-------- GIVEN INFORMATION

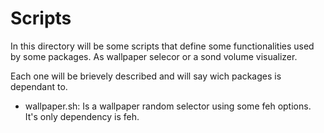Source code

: # Scripts

In this directory will be some scripts that define some functionalities used by some packages. As wallpaper selecor or a sond volume visualizer.

Each one will be brievely described and will say wich packages is dependant to.

* wallpaper.sh: Is a wallpaper random selector using some feh options. It's only dependency is feh.
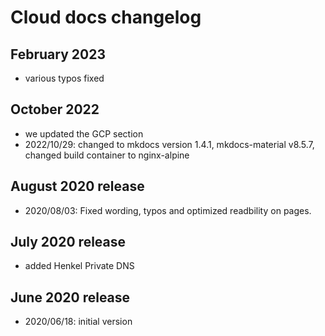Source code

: # Cloud docs changelog

## February 2023

- various typos fixed

## October 2022

- we updated the GCP section
- 2022/10/29: changed to mkdocs version 1.4.1, mkdocs-material v8.5.7, changed build container to nginx-alpine

## August 2020 release

- 2020/08/03: Fixed wording, typos and optimized readbility on pages.

## July 2020 release

- added Henkel Private DNS

## June 2020 release

- 2020/06/18: initial version
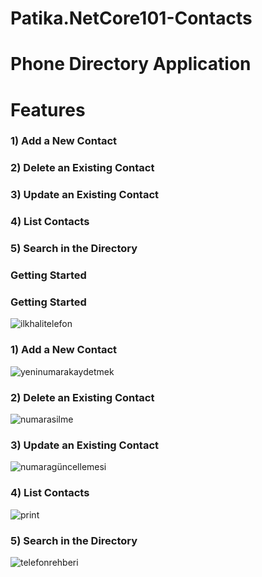 # Patika.NetCore101-Contacts    
  
# Phone Directory Application

<h1>Features</h1>
<h3>1) Add a New Contact</h3>
<h3>2) Delete an Existing Contact</h3>
<h3>3) Update an Existing Contact</h3>
<h3>4) List Contacts</h3>
<h3>5) Search in the Directory</h3>
<h3>Getting Started</h3>

<h3>Getting Started</h3>

![ilkhalitelefon](https://user-images.githubusercontent.com/101570820/161280880-e6ab8d98-3411-4a92-ae1a-27b2c0c1cbd9.jpg)

<h3>1) Add a New Contact</h3>

![yeninumarakaydetmek](https://user-images.githubusercontent.com/101570820/161280860-3addf143-ee6b-456a-8b41-d7e1a988293f.jpg)

<h3>2) Delete an Existing Contact</h3>

![numarasilme](https://user-images.githubusercontent.com/101570820/161280877-335eb1fd-af01-48b0-820e-d17b298ae1dc.jpg)

<h3>3) Update an Existing Contact</h3>

![numaragüncellemesi](https://user-images.githubusercontent.com/101570820/161280876-fb18e61e-b923-495e-a97c-8249488eb398.jpg)
<h3>4) List Contacts</h3>

![print](https://user-images.githubusercontent.com/101570820/161280880-e6ab8d98-3411-4a92-ae1a-27b2c0c1cbd9.jpg)


<h3>5) Search in the Directory</h3>

![telefonrehberi](https://user-images.githubusercontent.com/101570820/161280873-b3caa1b7-aa88-41df-ab20-7931d05b3779.jpg)
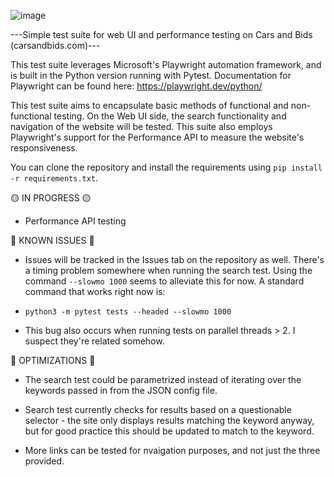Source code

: ![image](https://github.com/MCreasey3/Cars-and-Bids-Testing/assets/24724351/c2cdc3f8-b3ba-4711-a30b-b5dc5a399326)

---Simple test suite for web UI and performance testing on Cars and Bids (carsandbids.com)---

This test suite leverages Microsoft's Playwright automation framework, and is built in the Python version running with Pytest. Documentation for Playwright can be found here: https://playwright.dev/python/

This test suite aims to encapsulate basic methods of functional and non-functional testing. On the Web UI side, the search functionality and navigation of the website will be tested. This suite also employs Playwright's support for the Performance API to measure the website's responsiveness.

You can clone the repository and install the requirements using `pip install -r requirements.txt`.

🟡 IN PROGRESS 🟡

- Performance API testing

🔴 KNOWN ISSUES 🔴

- Issues will be tracked in the Issues tab on the repository as well.
  There's a timing problem somewhere when running the search test. Using the command `--slowmo 1000` seems to alleviate this for now. A standard command that works right now is:

- `python3 -m pytest tests --headed --slowmo 1000`

- This bug also occurs when running tests on parallel threads > 2. I suspect they're related somehow.

🔵 OPTIMIZATIONS 🔵

- The search test could be parametrized instead of iterating over the keywords passed in from the JSON config file.

- Search test currently checks for results based on a questionable selector - the site only displays results matching the keyword anyway, but for good practice this should be updated to match to the keyword.

- More links can be tested for nvaigation purposes, and not just the three provided.
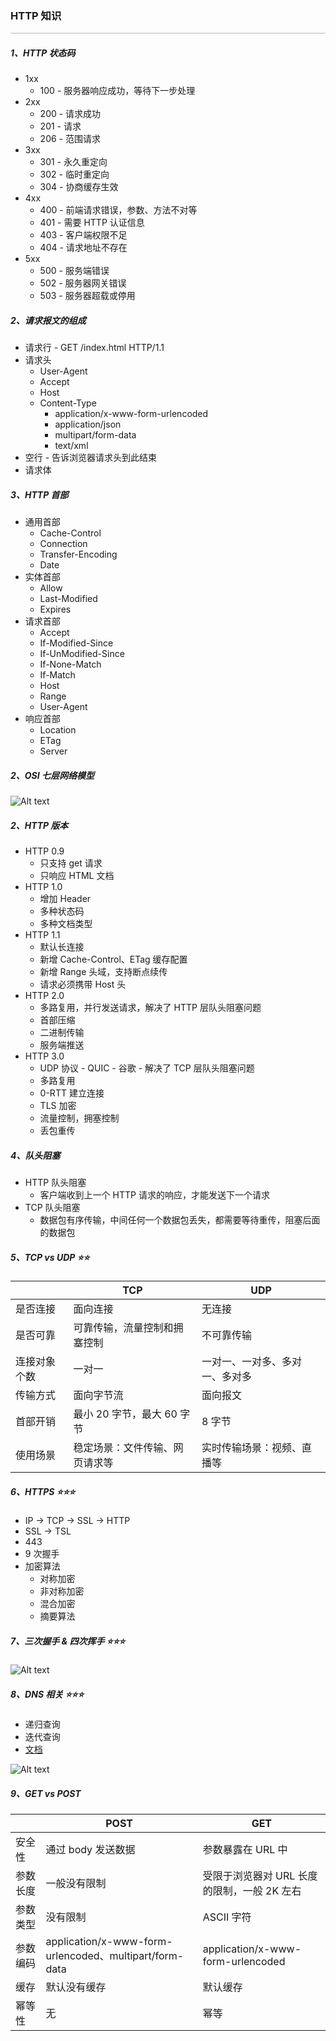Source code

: ### HTTP 知识

<hr style="height:0px;border:none;border-top:2px solid #d8d8d8;" />

##### 1、HTTP 状态码

- 1xx
  - 100 - 服务器响应成功，等待下一步处理
- 2xx
  - 200 - 请求成功
  - 201 - 请求
  - 206 - 范围请求
- 3xx
  - 301 - 永久重定向
  - 302 - 临时重定向
  - 304 - 协商缓存生效
- 4xx
  - 400 - 前端请求错误，参数、方法不对等
  - 401 - 需要 HTTP 认证信息
  - 403 - 客户端权限不足
  - 404 - 请求地址不存在
- 5xx
  - 500 - 服务端错误
  - 502 - 服务器网关错误
  - 503 - 服务器超载或停用

##### 2、请求报文的组成

- 请求行 - GET /index.html HTTP/1.1
- 请求头
  - User-Agent
  - Accept
  - Host
  - Content-Type
    - application/x-www-form-urlencoded
    - application/json
    - multipart/form-data
    - text/xml
- 空行 - 告诉浏览器请求头到此结束
- 请求体

##### 3、HTTP 首部

- 通用首部
  - Cache-Control
  - Connection
  - Transfer-Encoding
  - Date
- 实体首部
  - Allow
  - Last-Modified
  - Expires
- 请求首部
  - Accept
  - If-Modified-Since
  - If-UnModified-Since
  - If-None-Match
  - If-Match
  - Host
  - Range
  - User-Agent
- 响应首部
  - Location
  - ETag
  - Server

##### 2、OSI 七层网络模型

![Alt text](../%E9%9D%A2%E8%AF%95%E8%BE%85%E5%8A%A9%E5%8C%85/HTTP/OSI-%E4%B8%83%E5%B1%82%E7%BD%91%E7%BB%9C%E6%A8%A1%E5%9E%8B.jpg)

##### 2、HTTP 版本

- HTTP 0.9
  - 只支持 get 请求
  - 只响应 HTML 文档
- HTTP 1.0
  - 增加 Header
  - 多种状态码
  - 多种文档类型
- HTTP 1.1
  - 默认长连接
  - 新增 Cache-Control、ETag 缓存配置
  - 新增 Range 头域，支持断点续传
  - 请求必须携带 Host 头
- HTTP 2.0
  - 多路复用，并行发送请求，解决了 HTTP 层队头阻塞问题
  - 首部压缩
  - 二进制传输
  - 服务端推送
- HTTP 3.0
  - UDP 协议 - QUIC - 谷歌 - 解决了 TCP 层队头阻塞问题
  - 多路复用
  - 0-RTT 建立连接
  - TLS 加密
  - 流量控制，拥塞控制
  - 丢包重传

##### 4、队头阻塞

- HTTP 队头阻塞
  - 客户端收到上一个 HTTP 请求的响应，才能发送下一个请求
- TCP 队头阻塞
  - 数据包有序传输，中间任何一个数据包丢失，都需要等待重传，阻塞后面的数据包

##### 5、TCP vs UDP ⭐️⭐️

|              | TCP                            | UDP                            |
| ------------ | ------------------------------ | ------------------------------ |
| 是否连接     | 面向连接                       | 无连接                         |
| 是否可靠     | 可靠传输，流量控制和拥塞控制   | 不可靠传输                     |
| 连接对象个数 | 一对一                         | 一对一、一对多、多对一、多对多 |
| 传输方式     | 面向字节流                     | 面向报文                       |
| 首部开销     | 最小 20 字节，最大 60 字节     | 8 字节                         |
| 使用场景     | 稳定场景：文件传输、网页请求等 | 实时传输场景：视频、直播等     |

##### 6、HTTPS ⭐️⭐️⭐️

- IP -> TCP -> SSL -> HTTP
- SSL -> TSL
- 443
- 9 次握手
- 加密算法
  - 对称加密
  - 非对称加密
  - 混合加密
  - 摘要算法

##### 7、三次握手 & 四次挥手 ⭐️⭐️⭐️

![Alt text](../%E9%9D%A2%E8%AF%95%E8%BE%85%E5%8A%A9%E5%8C%85/HTTP/http-connect.jpg)

##### 8、DNS 相关 ⭐️⭐️⭐️

- 递归查询
- 迭代查询
- [文档](../%E9%9D%A2%E8%AF%95%E8%BE%85%E5%8A%A9%E5%8C%85/HTTP/DNS-%E8%A7%A3%E6%9E%90.md)

![Alt text](../%E9%9D%A2%E8%AF%95%E8%BE%85%E5%8A%A9%E5%8C%85/HTTP/DNS%E8%A7%A3%E6%9E%90.jpg)

##### 9、GET vs POST

|          | POST                                                   | GET                                         |
| -------- | ------------------------------------------------------ | ------------------------------------------- |
| 安全性   | 通过 body 发送数据                                     | 参数暴露在 URL 中                           |
| 参数长度 | 一般没有限制                                           | 受限于浏览器对 URL 长度的限制，一般 2K 左右 |
| 参数类型 | 没有限制                                               | ASCII 字符                                  |
| 参数编码 | application/x-www-form-urlencoded、multipart/form-data | application/x-www-form-urlencoded           |
| 缓存     | 默认没有缓存                                           | 默认缓存                                    |
| 幂等性   | 无                                                     | 幂等                                        |
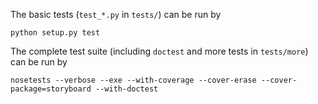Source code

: The basic tests (`test_*.py` in `tests/`) can be run by

    python setup.py test

The complete test suite (including `doctest` and more tests in `tests/more`) can be run by

    nosetests --verbose --exe --with-coverage --cover-erase --cover-package=storyboard --with-doctest
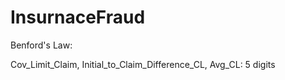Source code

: # InsurnaceFraud

Benford's Law:

Cov_Limit_Claim, Initial_to_Claim_Difference_CL, Avg_CL: 5 digits
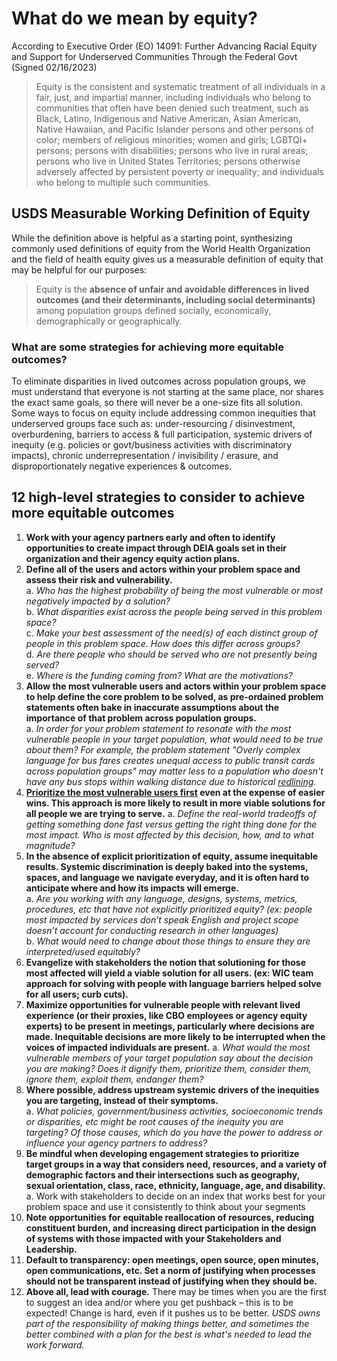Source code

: # What do we mean by equity?
According to Executive Order (EO) 14091: Further Advancing Racial Equity and Support for Underserved Communities Through the Federal Govt (Signed 02/16/2023)

> Equity is the consistent and systematic treatment of all individuals in a fair, just, and impartial manner, including individuals who belong to communities that often have been denied such treatment, such as Black, Latino, Indigenous and Native American, Asian American, Native Hawaiian, and Pacific Islander persons and other persons of color; members of religious minorities; women and girls; LGBTQI+ persons; persons with disabilities; persons who live in rural areas; persons who live in United States Territories; persons otherwise adversely affected by persistent poverty or inequality; and individuals who belong to multiple such communities.

## USDS Measurable Working Definition of Equity
While the definition above is helpful as a starting point, synthesizing commonly used definitions of equity from the World Health Organization and the field of health equity gives us a measurable definition of equity that may be helpful for our purposes:

> Equity is the **absence of unfair and avoidable differences in lived outcomes (and their determinants, including social determinants)** among population groups defined socially, economically, demographically or geographically. 

### What are some strategies for achieving more equitable outcomes?
To eliminate disparities in lived outcomes across population groups, we must understand that everyone is not starting at the same place, nor shares the exact same goals, so there will never be a one-size fits all solution. Some ways to focus on equity include addressing common inequities that underserved groups face such as: under-resourcing / disinvestment, overburdening, barriers to access & full participation, systemic drivers of inequity (e.g. policies or govt/business activities with discriminatory impacts), chronic underrepresentation / invisibility / erasure, and disproportionately negative experiences & outcomes. 

## 12 high-level strategies to consider to achieve more equitable outcomes
1.	**Work with your agency partners early and often to identify opportunities to create impact through DEIA goals set in their organization and their agency equity action plans.**
3.	**Define all of the users and actors within your problem space and assess their risk and vulnerability.**    
  a.    _Who has the highest probability of being the most vulnerable or most negatively impacted by a solution?_    
  b.	  _What disparities exist across the people being served in this problem space?_    
  c.	  _Make your best assessment of the need(s) of each distinct group of people in this problem space. How does this differ across groups?_    
  d.	  _Are there people who should be served who are not presently being served?_    
  e.	  _Where is the funding coming from? What are the motivations?_    
5.	**Allow the most vulnerable users and actors within your problem space to help define the core problem to be solved, as pre-ordained problem statements often bake in inaccurate assumptions about the importance of that problem across population groups.**    
   a.	_In order for your problem statement to resonate with the most vulnerable people in your target population, what would need to be true about them? For example, the problem statement "Overly complex language for bus fares creates unequal access to public transit cards across population groups" may matter less to a population who doesn't have any bus stops within walking distance due to historical [redlining](https://en.wikipedia.org/wiki/Redlining)._
7.	**[Prioritize the most vulnerable users first](https://www.newamerica.org/new-practice-lab/racial-equity-framework/blog/the-new-practice-labs-racial-equity-framework/) even at the expense of easier wins. This approach is more likely to result in more viable solutions for all people we are trying to serve.**
   a.	_Define the real-world tradeoffs of getting something done fast versus getting the right thing done for the most impact. Who is most affected by this decision, how, and to what magnitude?_
9.	**In the absence of explicit prioritization of equity, assume inequitable results. Systemic discrimination is deeply baked into the systems, spaces, and language we navigate everyday, and it is often hard to anticipate where and how its impacts will emerge.**    
    a.	_Are you working with any language, designs, systems, metrics, procedures, etc that have not explicitly prioritized equity? (ex: people most impacted by services don’t speak English and project scope doesn’t account for conducting research in other languages)_    
    b.	_What would need to change about those things to ensure they are interpreted/used equitably?_
11.	**Evangelize with stakeholders the notion that solutioning for those most affected will yield a viable solution for all users. (ex: WIC team approach for solving with people with language barriers helped solve for all users; curb cuts).**
12.	**Maximize opportunities for vulnerable people with relevant lived experience (or their proxies, like CBO employees or agency equity experts) to be present in meetings, particularly where decisions are made. Inequitable decisions are more likely to be interrupted when the voices of impacted individuals are present.**
    a.	_What would the most vulnerable members of your target population say about the decision you are making? Does it dignify them, prioritize them, consider them, ignore them, exploit them, endanger them?_
14.	**Where possible, address upstream systemic drivers of the inequities you are targeting, instead of their symptoms.**    
    a.	_What policies, government/business activities, socioeconomic trends or disparities, etc might be root causes of the inequity you are targeting? Of those causes, which do you have the power to address or influence your agency partners to address?_
16.	**Be mindful when developing engagement strategies to prioritize target groups in a way that considers need, resources, and a variety of demographic factors and their intersections such as geography, sexual orientation, class, race, ethnicity, language, age, and disability.**
    a.	Work with stakeholders to decide on an index that works best for your problem space and use it consistently to think about your segments
18.	**Note opportunities for equitable reallocation of resources, reducing constituent burden, and increasing direct participation in the design of systems with those impacted with your Stakeholders and Leadership.**
19.	**Default to transparency: open meetings, open source, open minutes, open communications, etc. Set a norm of justifying when processes should not be transparent instead of justifying when they should be.**
20.	**Above all, lead with courage.** There may be times when you are the first to suggest an idea and/or where you get pushback – this is to be expected! Change is hard, even if it pushes us to be better. _USDS owns part of the responsibility of making things better, and sometimes the better combined with a plan for the best is what's needed to lead the work forward._





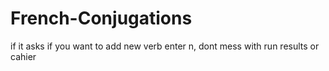 # French-Conjugations

if it asks if you want to add new verb enter n, 
dont mess with run results or cahier
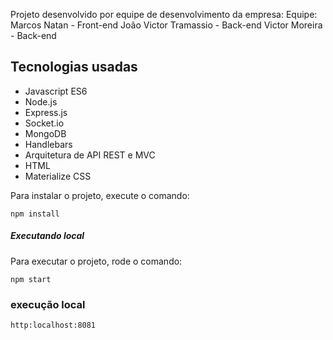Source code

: Projeto desenvolvido por equipe de desenvolvimento da empresa:
Equipe:
Marcos Natan - Front-end
João Victor Tramassio - Back-end
Victor Moreira - Back-end


## Tecnologias usadas

* Javascript ES6
* Node.js
* Express.js
* Socket.io
* MongoDB
* Handlebars
* Arquitetura de API REST e MVC
* HTML
* Materialize CSS



Para instalar o projeto, execute o comando:

`npm install`

##### Executando local

Para executar o projeto, rode o comando:

`npm start`

### execução local

`http:localhost:8081`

----------------

TASK OBJECTIVE:
Number of lines containing the word "policies" in the material above: report this figure and nothing more.

THE COMPLETED TASK:
2